Keywords: FGF23 = fibroblast growth factor 23; IL-6 (Interleukin 6); NFAT (nuclear factor expression of activated T cell); O-GlcNAc; inflammation.

Figures

Figure 1
Figure 1
FGF23 stimulates the HBP/O-GlcNAc modification of proteins via the PLCγ signaling pathway in human bronchial epithelial cells. (A) Representative Immunoblots showing global O-GlcNAc, OGT, OGA, and β-Actin from HBECs treated as described. (B–D) Densitrometric quantitation of O-GlcNAc, OGT, and OGA from (A). (E) Representative Immunoblots showing phosphorylation of PLCγ and ERK, total PLCγ and ERK, and β-Actin from HBECs treated as described. (F,G) Densitrometric quantitation of Immunoblots from (A). (H) Representative Immunoblots of global O-GlcNAc, OGT, OGA, and β-Actin from HBECs treated with a PLCγ inhibitor (U73122 at 0, 0.1, and 1.0 μM) and FGF23 (20 ng/ml) for 24 h. (I–K) Densitrometric quantitation of O-GlcNAc, OGT, and OGA from (H). Western blots were performed as triplicates of the same experiment. Statistical analysis was done using ANOVA or Student's t-test showing means ± S.E.M. with *p < 0.05, **p < 0.01, and ***p < 0.001. Ctrl, Control; FGF23, fibroblast growth factor 23; TG, thiamet G (OGA inhibitor); OSMI-1, OGT inhibitor.
Figure 2
Figure 2
Knockdown of OGT reduces the O-GlcNAc modification of proteins. (A) Representative Immunoblots showing global O-GlcNAc, OGT, OGA, and β-Actin from HBECs treated as described or (B) HBECs were transfected with siRNA against OGT in the presence and absence of FGF23. Western blots were performed as triplicates of the same experiment.
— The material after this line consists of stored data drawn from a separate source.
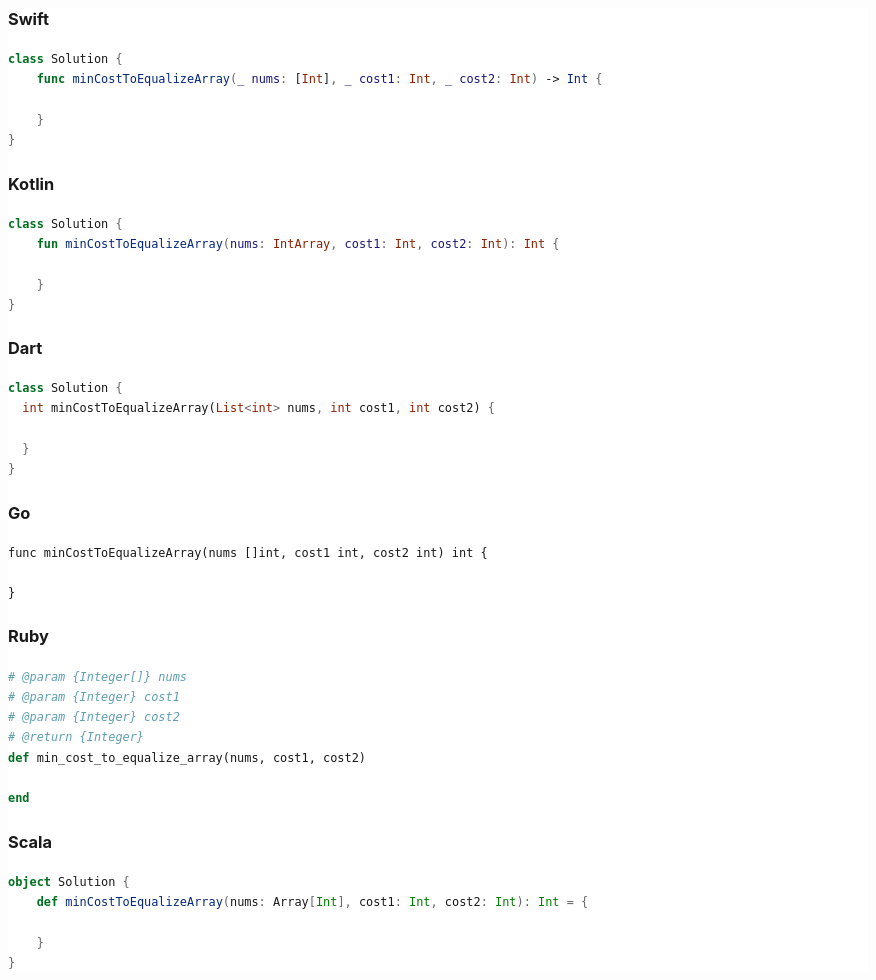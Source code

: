 ### Swift

```swift
class Solution {
    func minCostToEqualizeArray(_ nums: [Int], _ cost1: Int, _ cost2: Int) -> Int {
        
    }
}
```

### Kotlin

```kotlin
class Solution {
    fun minCostToEqualizeArray(nums: IntArray, cost1: Int, cost2: Int): Int {
        
    }
}
```

### Dart

```dart
class Solution {
  int minCostToEqualizeArray(List<int> nums, int cost1, int cost2) {
    
  }
}
```

### Go

```golang
func minCostToEqualizeArray(nums []int, cost1 int, cost2 int) int {
    
}
```

### Ruby

```ruby
# @param {Integer[]} nums
# @param {Integer} cost1
# @param {Integer} cost2
# @return {Integer}
def min_cost_to_equalize_array(nums, cost1, cost2)
    
end
```

### Scala

```scala
object Solution {
    def minCostToEqualizeArray(nums: Array[Int], cost1: Int, cost2: Int): Int = {
        
    }
}
```

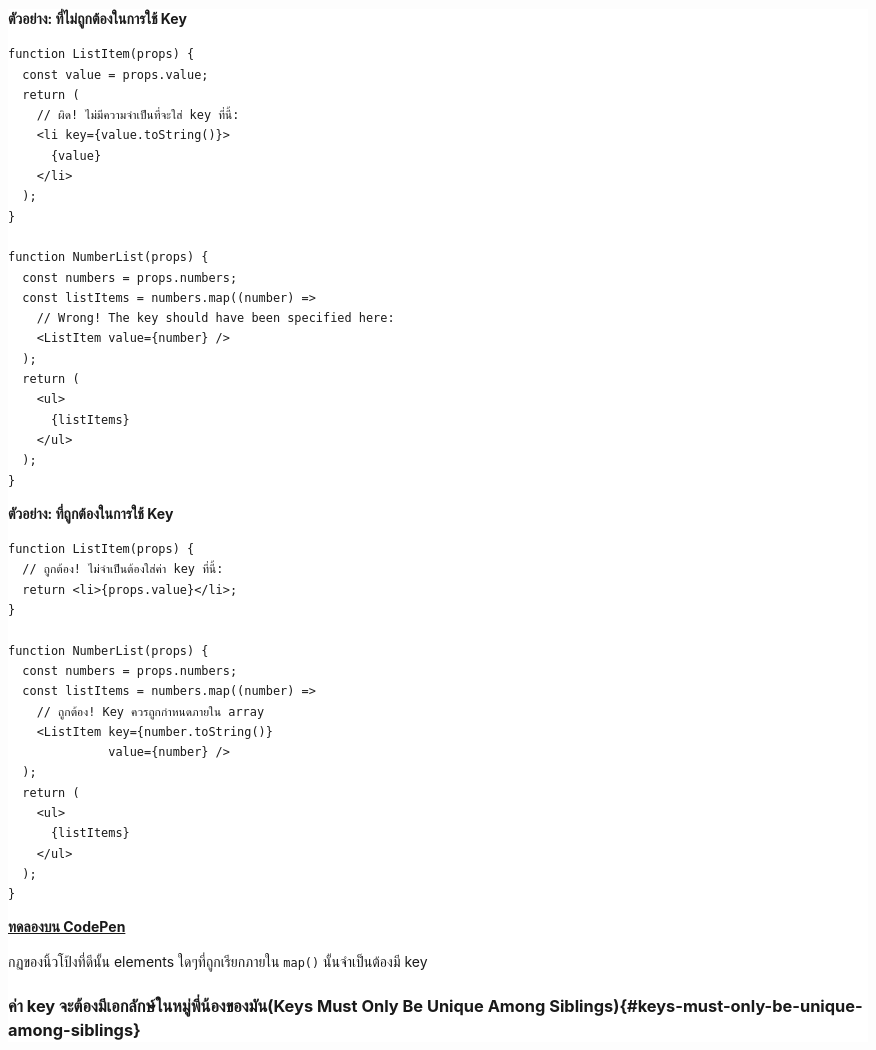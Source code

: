 **ตัวอย่าง: ที่ไม่ถูกต้องในการใช้ Key**

```javascript{4,5,14,15}
function ListItem(props) {
  const value = props.value;
  return (
    // ผิด! ไม่มีความจำเป็นที่จะใส่ key ที่นี้:
    <li key={value.toString()}>
      {value}
    </li>
  );
}

function NumberList(props) {
  const numbers = props.numbers;
  const listItems = numbers.map((number) =>
    // Wrong! The key should have been specified here:
    <ListItem value={number} />
  );
  return (
    <ul>
      {listItems}
    </ul>
  );
}
```

**ตัวอย่าง: ที่ถูกต้องในการใช้ Key**

```javascript{2,3,9,10}
function ListItem(props) {
  // ถูกต้อง! ไม่จำเป็นต้องใส่ค่า key ที่นี้:
  return <li>{props.value}</li>;
}

function NumberList(props) {
  const numbers = props.numbers;
  const listItems = numbers.map((number) =>
    // ถูกต้อง! Key ควรถูกกำหนดภายใน array
    <ListItem key={number.toString()}
              value={number} />
  );
  return (
    <ul>
      {listItems}
    </ul>
  );
}
```

[**ทดลองบน CodePen**](https://codepen.io/gaearon/pen/ZXeOGM?editors=0010)

กฏของนิ้วโป้งที่ดีนั้น elements ใดๆที่ถูกเรียกภายใน `map()` นั้นจำเป็นต้องมี key

### ค่า key จะต้องมีเอกลักษ์ในหมู่พี่น้องของมัน(Keys Must Only Be Unique Among Siblings){#keys-must-only-be-unique-among-siblings}

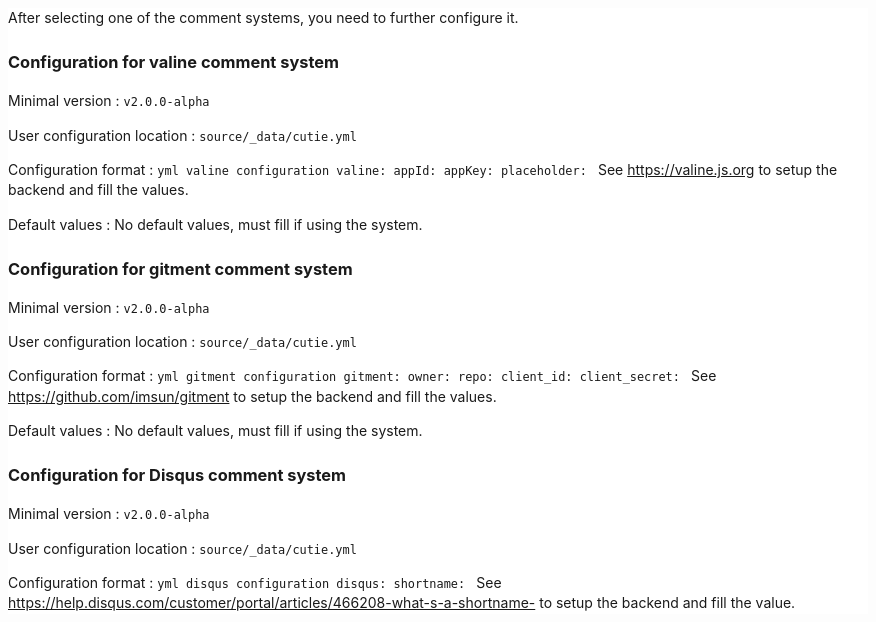 After selecting one of the comment systems, you need to further configure it.

### Configuration for valine comment system

Minimal version
: `v2.0.0-alpha`

User configuration location
: `source/_data/cutie.yml`

Configuration format
: `yml valine configuration
    valine:
      appId:
      appKey:
      placeholder:
    `
See https://valine.js.org to setup the backend and fill the values.

Default values
: No default values, must fill if using the system.

### Configuration for gitment comment system

Minimal version
: `v2.0.0-alpha`

User configuration location
: `source/_data/cutie.yml`

Configuration format
: `yml gitment configuration
    gitment:
      owner:
      repo:
      client_id:
      client_secret:
    `
See https://github.com/imsun/gitment to setup the backend and fill the values.

Default values
: No default values, must fill if using the system.

### Configuration for Disqus comment system

Minimal version
: `v2.0.0-alpha`

User configuration location
: `source/_data/cutie.yml`

Configuration format
: `yml disqus configuration
    disqus:
      shortname:
    `
See https://help.disqus.com/customer/portal/articles/466208-what-s-a-shortname- to setup the backend and fill the value.
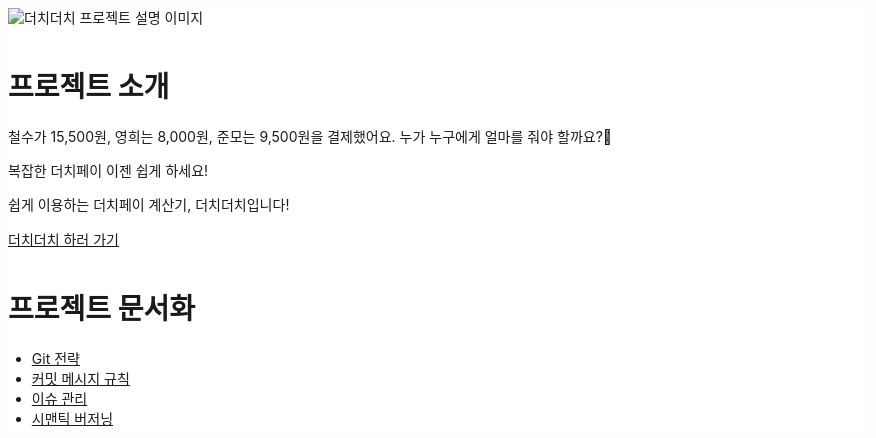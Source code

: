 <img width="100%" alt="더치더치 프로젝트 설명 이미지" src="https://user-images.githubusercontent.com/40762111/145273738-1d6d43c3-e678-4f77-903a-61d0331ff000.png">

# 프로젝트 소개

철수가 15,500원, 영희는 8,000원, 준모는 9,500원을 결제했어요. 누가 누구에게 얼마를 줘야 할까요?🤔<br>

복잡한 더치페이 이젠 쉽게 하세요!<br>

쉽게 이용하는 더치페이 계산기, 더치더치입니다!<br>

[더치더치 하러 가기](https://dutch-dutch.com)

# 프로젝트 문서화

- [Git 전략](https://keen-dichondra-fc6.notion.site/Git-9eeb949f93324ee682e424f5a0ced213)
- [커밋 메시지 규칙](https://keen-dichondra-fc6.notion.site/ad3ee34cfbc14801a83c062ebbcaa7c1)
- [이슈 관리](https://keen-dichondra-fc6.notion.site/af16fa1f2d4b4df9a5eae4481e9e951d)
- [시맨틱 버저닝](https://keen-dichondra-fc6.notion.site/96b5759fc0c54ed8b7c092a26669355e)
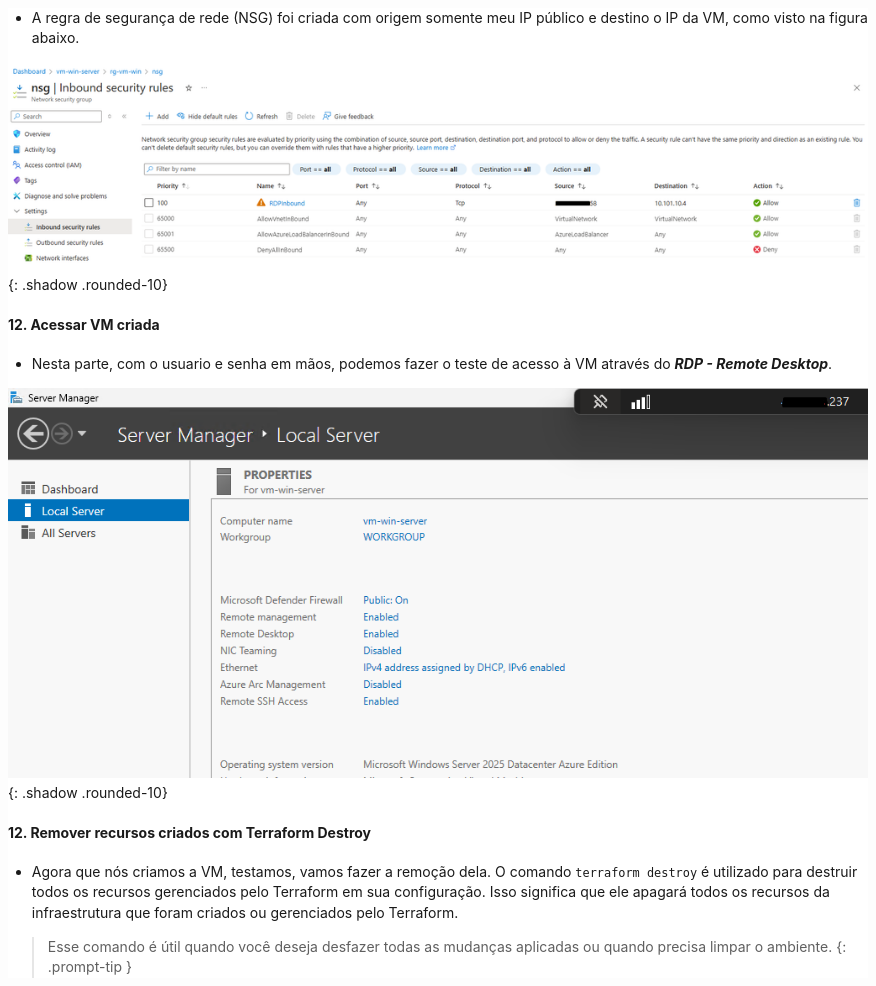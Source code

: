 - A regra de segurança de rede (NSG) foi criada com origem somente meu IP público e destino o IP da VM, como visto na figura abaixo.

![NSG-Rule](/assets/img/Lab03-VMWindowsServer/NSGRule.png){: .shadow .rounded-10}


#### 12. Acessar VM criada

- Nesta parte, com o usuario e senha em mãos, podemos fazer o teste de acesso à VM através do ***RDP - Remote Desktop***.

![VM-Access](/assets/img/Lab03-VMWindowsServer/AcessoWindowsServer.png){: .shadow .rounded-10}

#### 12. Remover recursos criados com Terraform Destroy

- Agora que nós criamos a VM, testamos, vamos fazer a remoção dela. O comando `terraform destroy` é utilizado para destruir todos os recursos gerenciados pelo Terraform em sua configuração. Isso significa que ele apagará todos os recursos da infraestrutura que foram criados ou gerenciados pelo Terraform.

> Esse comando é útil quando você deseja desfazer todas as mudanças aplicadas ou quando precisa limpar o ambiente.
{: .prompt-tip }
Ctrl, Control; FGF23, fibroblast growth factor 23; si ctrl, small interfering RNA control; and si OGT, small interfering RNA against OGT. Statistical analysis was done using ANOVA or Student's t-test showing means ± S.E.M. with *p < 0.05, **p < 0.01, and ***p < 0.001.
Figure 3
Figure 3
FGF23 and OGA inhibition both increase IL-6 secretion in human bronchial epithelial cells. (A) Bar graphs showing transcript analysis and fold change of IL-6 and IL-8 levels in HBECs treated in the presence or absence of FGF23, TG, or OSMI-1 for 24h. (B) IL-6 and IL-8 protein amounts determined by ELISA from conditioned media of HBECs. All experiments were done in triplicate and bar graphs shown respresent the mean ± S.E.M.(*p < 0.05; **p < 0.01, and ***p < 0.001). Ctrl, Control; FGF23, fibroblast growth factor 23; TG, thiamet G (OGA inhibitor); OSMI-1, OGT inhibitor.
Figure 4
Figure 4
The NFAT activation is regulated by FGF23 and OGA inhibition (TG) and is downstream of O-GlcNAc regulation. (A) FGF23 and TG activate NFAT as assessed by a luciferase-based reporter gene assay in HBECs and is reduced to normal levels by an FGFR4 inhibitor (R4) or blocked by OSMI-1 similar to the effects of the NFAT activation inhibitor, cyclosporine (CsA). (B) Western blots of O-GlcNAc, OGT, and OGA following knockdown of NFAT2c and NFAT3c. Experiments were performed in triplicate. Statistical analysis was done using ANOVA or Student's t-test showing means ± S.E.M. with *p < 0.05, and ***p < 0.001. Ctrl, Control; FGF23, fibroblast growth factor 23; TG, thiamet G (OGA inhibitor); R4, FGFR4 inhibitor; OSMI-1, OGT inhibitor; CsA, cyclosporine; and siNFAT, small interfering RNA against NFAT2c or 3c.
Figure 5
Figure 5
Gene silencing of NFAT2c leads to downregulation of IL-6 expression, while knockdown of both NFAT2c/3c results in reduced IL-6 secretion in HBECs. (A) Bar graphs showing transcript analysis and fold change of IL-6 levels following NFAT2/3C knockdown with siRNA in HBECs. (B) IL-6 protein level from conditioned media of HBECs as determined by ELISA. All experiments were done in triplicate and statistical analyses was done using ANOVA or Student's t-test showing means ± S.E.M. with **p < 0.01 and ***p < 0.001. si control, small interfering RNA control; siNFAT, small interfering RNA against NFAT2c or 3c; small interfering RNA against OGT; and CsA, cyclosporin.
Figure 6
Figure 6
Model. Upon binding to FGFR4 in human bronchial epithelial cells, FGF23 stimulates the phosphorylation of PLCγ, which increases the O-GlcNAc modification of proteins. The increase in O-GlcNAc results in NFAT activation and translocation from the cytoplasm to the nucleus where it drives the expression of IL-6 and subsequent secretion out of the cell.